→ **What is being asked**
Go through the entries below and copy each line that holds the word "cols".

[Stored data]
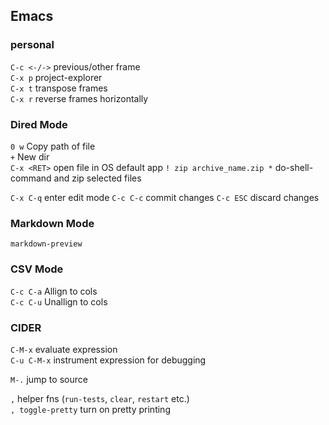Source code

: ## Emacs

### personal
`C-c <-/->` previous/other frame  
`C-x p` project-explorer  
`C-x t` transpose frames  
`C-x r` reverse frames horizontally  



### Dired Mode

`0 w` Copy path of file  
`+` New dir  
`C-x <RET>` open file in OS default app
`! zip archive_name.zip *` do-shell-command and zip selected files

`C-x C-q` enter edit mode
`C-c C-c` commit changes
`C-c ESC` discard changes


### Markdown Mode

`markdown-preview`


### CSV Mode

`C-c C-a` Allign to cols  
`C-c C-u` Unallign to cols


### CIDER

`C-M-x` evaluate expression  
`C-u C-M-x` instrument expression for debugging

`M-.` jump to source

`,` helper fns (`run-tests`, `clear`, `restart` etc.)  
`, toggle-pretty` turn on pretty printing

→ **Response to this task**
`C-c C-a` Allign to cols  
`C-c C-u` Unallign to cols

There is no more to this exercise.